Food and Agriculture Organization of the United Nations

16 October 2024

World Food Day

Alessandro Vitale (Spicy Moustache)

“We were always connecting to the origin of food, how to process it, how to turn it into something delicious in the kitchen.”


“Did you know the best organic shop could be your backyard?” So starts one of Alessandro Vitale’s popular gardening and cooking videos that have quickly gained him a loyal following on Youtube and TikTok under the nickname Spicy Moustache.

With slick editing and out-of-the-box recipes that use every part of the produce he grows, Alessandro’s bite-sized videos are made to inspire busy city dwellers to get their hands dirty and show no space is too small to grow your own food.

“We started with a balcony,” recalls Alessandro, who now grows in an 8x5 backyard in east London that features prominently in his videos. The small space is part of his online success, he thinks, because it’s relatable. “The ways my girlfriend and I try to present it, it's all easy things that anyone could do at home.”

Growing up in Italy, Alessandro learned gardening from his grandfather. “I was always with him, watering the garden, and he was teaching me stuff. My grandma, she used to cook a lot, and I was always in the kitchen, stealing food and trying it. So we were always connecting to the origin of food, how to process it, how to turn it into something delicious in the kitchen.”

In the course of just 2 years, Alessandro and his girlfriend (who coined the name Spicy Moustache for his love of chillies) transformed a concrete-slabbed yard into a lush permaculture oasis where they apply no-dig and minimum-waste principles.

“Once a plant finished the produce, rather than digging it out, I leave the roots to be decomposed by the microorganisms already there.” Other organic waste gets made into fertilizer. “I constantly give back into the ecosystem.

Water management is key, because the space is so densely planted, he says. That includes rainwater harvesting – from their greenhouse roof into buckets – and vertical gardening – placing hanging pots above ground planters who catch spillover water.

“Another thing we do is mulching. So we place straw or other organic materials around the base of the plant, because it retains the moisture and reduces the evaporation of water.”

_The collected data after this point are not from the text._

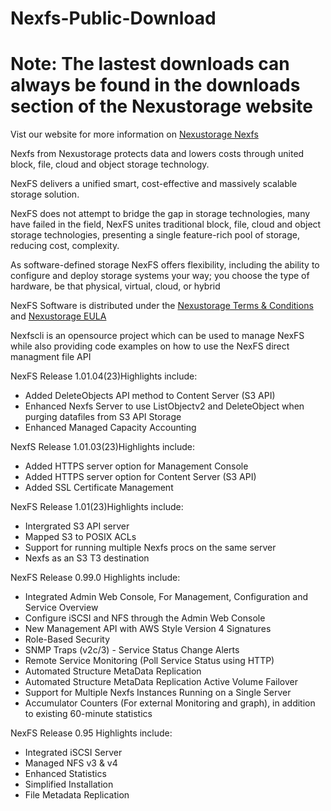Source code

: # Nexfs-Public-Download 
# Note: The lastest downloads can always be found in the downloads section of the Nexustorage website

Vist our website for more information on [Nexustorage Nexfs](http://nexustorage.com)

Nexfs from Nexustorage protects data and lowers costs through united block, file, cloud and object storage technology.

NexFS delivers a unified smart, cost-effective and massively scalable storage solution.

NexFS does not attempt to bridge the gap in storage technologies, many have failed in the field, NexFS unites traditional block, file, cloud and object storage technologies, presenting a single feature-rich pool of storage, reducing cost, complexity. 

As software-defined storage NexFS offers flexibility, including the ability to configure and deploy storage systems your way; you choose the type of hardware, be that physical, virtual, cloud, or hybrid

NexFS Software is distributed under the [Nexustorage Terms & Conditions](https://www.nexustorage.com/nexustorage-terms-and-conditions) and [Nexustorage EULA](https://www.nexustorage.com/nexustorage-end-user-license-agreem)

Nexfscli is an opensource project which can be used to manage NexFS while also providing code examples on how to use the NexFS direct managment file API

NexFS Release 1.01.04(23)Highlights include:
  * Added DeleteObjects API method to Content Server (S3 API)
  * Enhanced Nexfs Server to use ListObjectv2 and DeleteObject when purging datafiles from S3 API Storage
  * Enhanced Managed Capacity Accounting
    
NexfS Release 1.01.03(23)Highlights include:
  * Added HTTPS server option for Management Console
  * Added HTTPS server option for Content Server (S3 API)
  * Added SSL Certificate Management
    
NexFS Release 1.01(23)Highlights include:
  * Intergrated S3 API server
  * Mapped S3 to POSIX ACLs
  * Support for running multiple Nexfs procs on the same server
  * Nexfs as an S3 T3 destination
    
NexFS Release 0.99.0 Highlights include:
  * Integrated Admin Web Console, For Management, Configuration and Service Overview
  * Configure iSCSI and NFS through the Admin Web Console
  * New Management API with AWS Style Version 4 Signatures 
  * Role-Based Security
  * SNMP Traps (v2c/3) - Service Status Change Alerts 
  * Remote Service Monitoring (Poll Service Status using HTTP)
  * Automated Structure MetaData Replication 
  * Automated Structure MetaData Replication Active Volume Failover
  * Support for Multiple Nexfs Instances Running on a Single Server
  * Accumulator Counters (For external Monitoring and graph), in addition to existing 60-minute statistics
  
NexFS Release 0.95 Highlights include:
  * Integrated iSCSI Server		
  * Managed NFS v3 & v4			
  * Enhanced Statistics                                    
  * Simplified Installation
  * File Metadata Replication
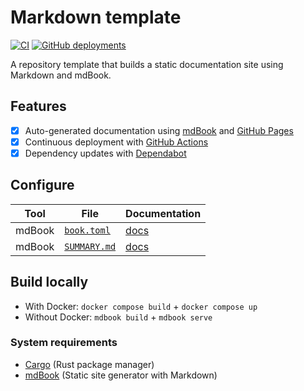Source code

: # Markdown template
[![CI](https://img.shields.io/github/actions/workflow/status/neoncitylights/mdbook/.github/workflows/ci.yml?style=flat-square)](https://github.com/neoncitylights/mdbook/actions/workflows/ci.yml)
[![GitHub deployments](https://img.shields.io/github/deployments/neoncitylights/mdbook/github-pages?label=docs&style=flat-square)](https://neoncitylights.github.io/mdbook/)

A repository template that builds a static documentation site using Markdown and mdBook.

## Features
- [x] Auto-generated documentation using [mdBook](https://github.com/rust-lang/mdBook) and [GitHub Pages](https://docs.github.com/en/pages)
- [x] Continuous deployment with [GitHub Actions](https://github.com/features/actions)
- [x] Dependency updates with [Dependabot](https://github.com/dependabot)

## Configure
| Tool              | File                                                     | Documentation                                                              |
| ----------------- | -------------------------------------------------------- | -------------------------------------------------------------------------- |
| mdBook            | [`book.toml`](./book.toml)                               | [docs](https://rust-lang.github.io/mdBook/format/configuration/index.html) |
| mdBook            | [`SUMMARY.md`](./src/SUMMARY.md)                         | [docs](https://rust-lang.github.io/mdBook/format/summary.html)             |

## Build locally
- With Docker: `docker compose build` + `docker compose up`
- Without Docker: `mdbook build` + `mdbook serve`

### System requirements
- [Cargo](https://doc.rust-lang.org/cargo/getting-started/installation.html) (Rust package manager)
- [mdBook](https://rust-lang.github.io/mdBook/guide/installation.html) (Static site generator with Markdown)
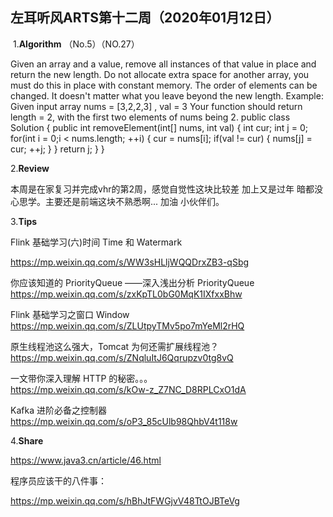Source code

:## 左耳听风ARTS第十二周（2020年01月12日）

 1.**Algorithm** （No.5）（NO.27）

Given an array and a value, remove all instances of that value in place and return the new length.
Do not allocate extra space for another array, you must do this in place with constant memory.
The order of elements can be changed. It doesn't matter what you leave beyond the new length.
Example:
Given input array nums =  [3,2,2,3] , val =  3
Your function should return length = 2, with the first two elements of nums being 2.
public class Solution {
public int removeElement(int[] nums, int val) {
int cur;
int j = 0;
for(int i = 0;i < nums.length; ++i) {
cur = nums[i];
if(val != cur) {
nums[j] = cur;
++j;
}
}
return j;
}
}

 2.**Review** 

本周是在家复习并完成vhr的第2周，感觉自觉性这块比较差 加上又是过年 暗都没心思学。主要还是前端这块不熟悉啊... 加油 小伙伴们。

3.**Tips**  

Flink 基础学习(六)时间 Time 和 Watermark 

https://mp.weixin.qq.com/s/WW3sHLljWQQDrxZB3-qSbg


你应该知道的 PriorityQueue ——深入浅出分析 PriorityQueue   
https://mp.weixin.qq.com/s/zxKpTL0bG0MqK1IXfxxBhw

Flink 基础学习之窗口 Window  
https://mp.weixin.qq.com/s/ZLUtpyTMv5po7mYeMl2rHQ

原生线程池这么强大，Tomcat 为何还需扩展线程池？  
https://mp.weixin.qq.com/s/ZNqluItJ6Qqrupzv0tg8vQ

一文带你深入理解 HTTP 的秘密。。。   
https://mp.weixin.qq.com/s/kOw-z_Z7NC_D8RPLCxO1dA

Kafka 进阶必备之控制器   
https://mp.weixin.qq.com/s/oP3_85cUlb98QhbV4t118w



4.**Share**  

https://www.java3.cn/article/46.html 

程序员应该干的八件事：

https://mp.weixin.qq.com/s/hBhJtFWGjvV48TtOJBTeVg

It’s all part of the sustainable principles he hopes new growers will find easy to apply thanks to his videos and a new beginner’s guide, Rebel Gardening.

His latest project is transforming an 110m2 allotment – a space you can rent cheaply from the city -- to show how much food you could grow there in a year.

But his advice to beginners is to start small. “At the end of the day, it doesn't matter how much you take home. It's actually about the time you spend with your hands in the soil, enjoying [it].”